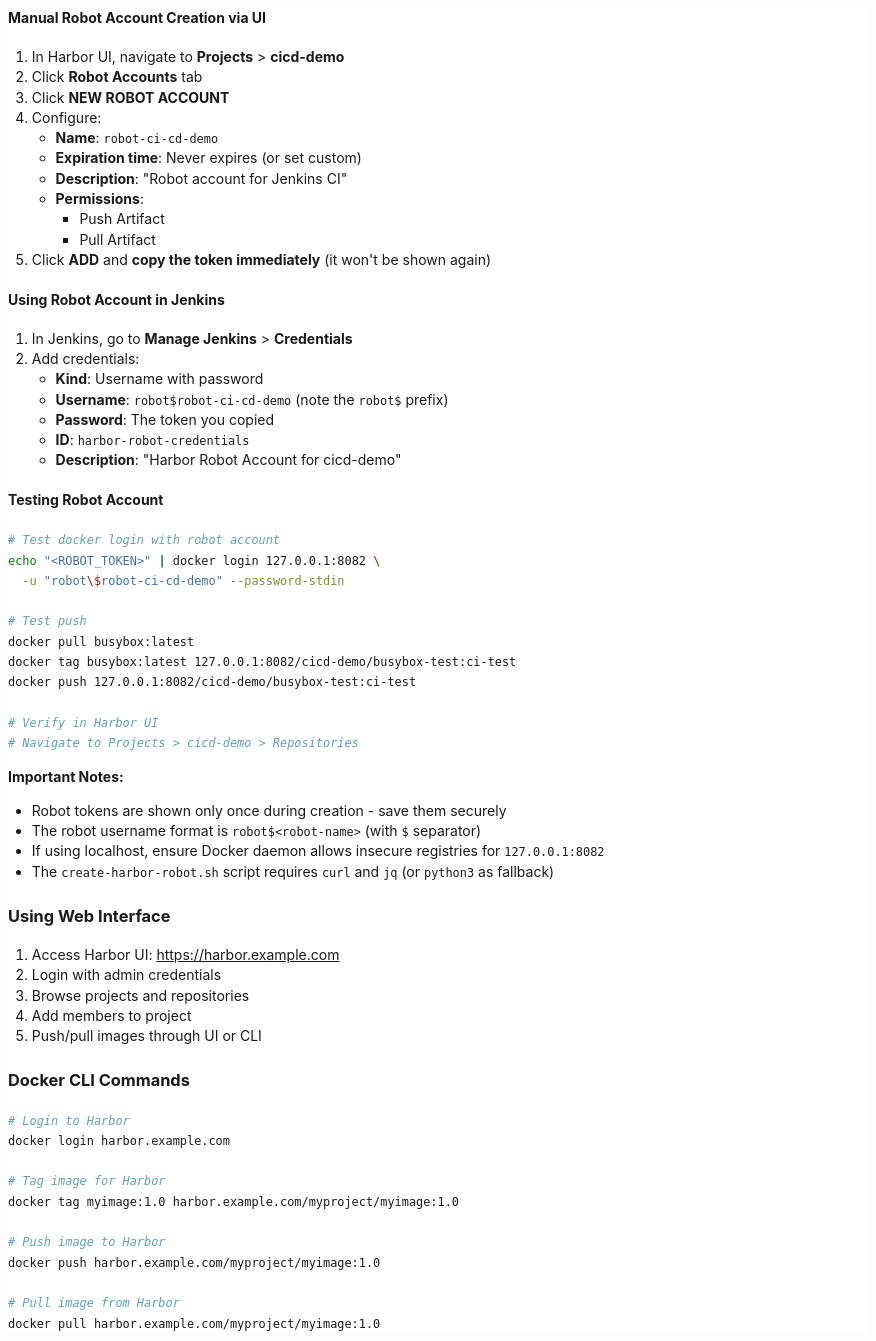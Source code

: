 #### Manual Robot Account Creation via UI
1. In Harbor UI, navigate to **Projects** > **cicd-demo**
2. Click **Robot Accounts** tab
3. Click **NEW ROBOT ACCOUNT**
4. Configure:
   - **Name**: `robot-ci-cd-demo`
   - **Expiration time**: Never expires (or set custom)
   - **Description**: "Robot account for Jenkins CI"
   - **Permissions**:
     - Push Artifact
     - Pull Artifact
5. Click **ADD** and **copy the token immediately** (it won't be shown again)

#### Using Robot Account in Jenkins
1. In Jenkins, go to **Manage Jenkins** > **Credentials**
2. Add credentials:
   - **Kind**: Username with password
   - **Username**: `robot$robot-ci-cd-demo` (note the `robot$` prefix)
   - **Password**: The token you copied
   - **ID**: `harbor-robot-credentials`
   - **Description**: "Harbor Robot Account for cicd-demo"

#### Testing Robot Account
```bash
# Test docker login with robot account
echo "<ROBOT_TOKEN>" | docker login 127.0.0.1:8082 \
  -u "robot\$robot-ci-cd-demo" --password-stdin

# Test push
docker pull busybox:latest
docker tag busybox:latest 127.0.0.1:8082/cicd-demo/busybox-test:ci-test
docker push 127.0.0.1:8082/cicd-demo/busybox-test:ci-test

# Verify in Harbor UI
# Navigate to Projects > cicd-demo > Repositories
```

**Important Notes:**
- Robot tokens are shown only once during creation - save them securely
- The robot username format is `robot$<robot-name>` (with `$` separator)
- If using localhost, ensure Docker daemon allows insecure registries for `127.0.0.1:8082`
- The `create-harbor-robot.sh` script requires `curl` and `jq` (or `python3` as fallback)

### Using Web Interface
1. Access Harbor UI: https://harbor.example.com
2. Login with admin credentials
3. Browse projects and repositories
4. Add members to project
5. Push/pull images through UI or CLI

### Docker CLI Commands
```bash
# Login to Harbor
docker login harbor.example.com

# Tag image for Harbor
docker tag myimage:1.0 harbor.example.com/myproject/myimage:1.0

# Push image to Harbor
docker push harbor.example.com/myproject/myimage:1.0

# Pull image from Harbor
docker pull harbor.example.com/myproject/myimage:1.0
```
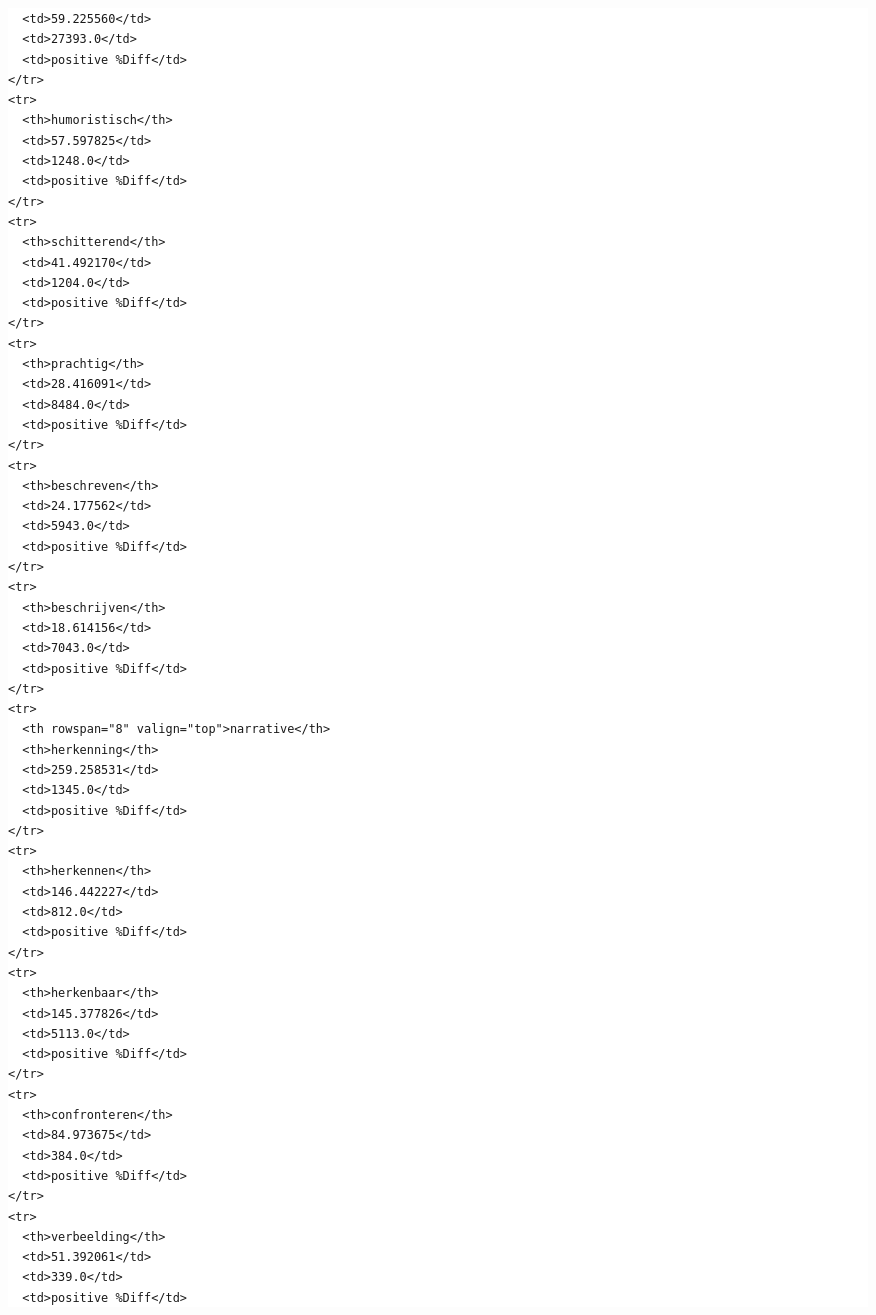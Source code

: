       <td>59.225560</td>
      <td>27393.0</td>
      <td>positive %Diff</td>
    </tr>
    <tr>
      <th>humoristisch</th>
      <td>57.597825</td>
      <td>1248.0</td>
      <td>positive %Diff</td>
    </tr>
    <tr>
      <th>schitterend</th>
      <td>41.492170</td>
      <td>1204.0</td>
      <td>positive %Diff</td>
    </tr>
    <tr>
      <th>prachtig</th>
      <td>28.416091</td>
      <td>8484.0</td>
      <td>positive %Diff</td>
    </tr>
    <tr>
      <th>beschreven</th>
      <td>24.177562</td>
      <td>5943.0</td>
      <td>positive %Diff</td>
    </tr>
    <tr>
      <th>beschrijven</th>
      <td>18.614156</td>
      <td>7043.0</td>
      <td>positive %Diff</td>
    </tr>
    <tr>
      <th rowspan="8" valign="top">narrative</th>
      <th>herkenning</th>
      <td>259.258531</td>
      <td>1345.0</td>
      <td>positive %Diff</td>
    </tr>
    <tr>
      <th>herkennen</th>
      <td>146.442227</td>
      <td>812.0</td>
      <td>positive %Diff</td>
    </tr>
    <tr>
      <th>herkenbaar</th>
      <td>145.377826</td>
      <td>5113.0</td>
      <td>positive %Diff</td>
    </tr>
    <tr>
      <th>confronteren</th>
      <td>84.973675</td>
      <td>384.0</td>
      <td>positive %Diff</td>
    </tr>
    <tr>
      <th>verbeelding</th>
      <td>51.392061</td>
      <td>339.0</td>
      <td>positive %Diff</td>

| WHAT NEEDS TO BE DONE |
Write out again exactly the lines that run from the one holding "<th>prachtig</th>" through the last line of the data; omit all other lines.

| TASK SOLUTION |
      <th>prachtig</th>
      <td>28.416091</td>
      <td>8484.0</td>
      <td>positive %Diff</td>
    </tr>
    <tr>
      <th>beschreven</th>
      <td>24.177562</td>
      <td>5943.0</td>
      <td>positive %Diff</td>
    </tr>
    <tr>
      <th>beschrijven</th>
      <td>18.614156</td>
      <td>7043.0</td>
      <td>positive %Diff</td>
    </tr>
    <tr>
      <th rowspan="8" valign="top">narrative</th>
      <th>herkenning</th>
      <td>259.258531</td>
      <td>1345.0</td>
      <td>positive %Diff</td>
    </tr>
    <tr>
      <th>herkennen</th>
      <td>146.442227</td>
      <td>812.0</td>
      <td>positive %Diff</td>
    </tr>
    <tr>
      <th>herkenbaar</th>
      <td>145.377826</td>
      <td>5113.0</td>
      <td>positive %Diff</td>
    </tr>
    <tr>
      <th>confronteren</th>
      <td>84.973675</td>
      <td>384.0</td>
      <td>positive %Diff</td>
    </tr>
    <tr>
      <th>verbeelding</th>
      <td>51.392061</td>
      <td>339.0</td>
      <td>positive %Diff</td>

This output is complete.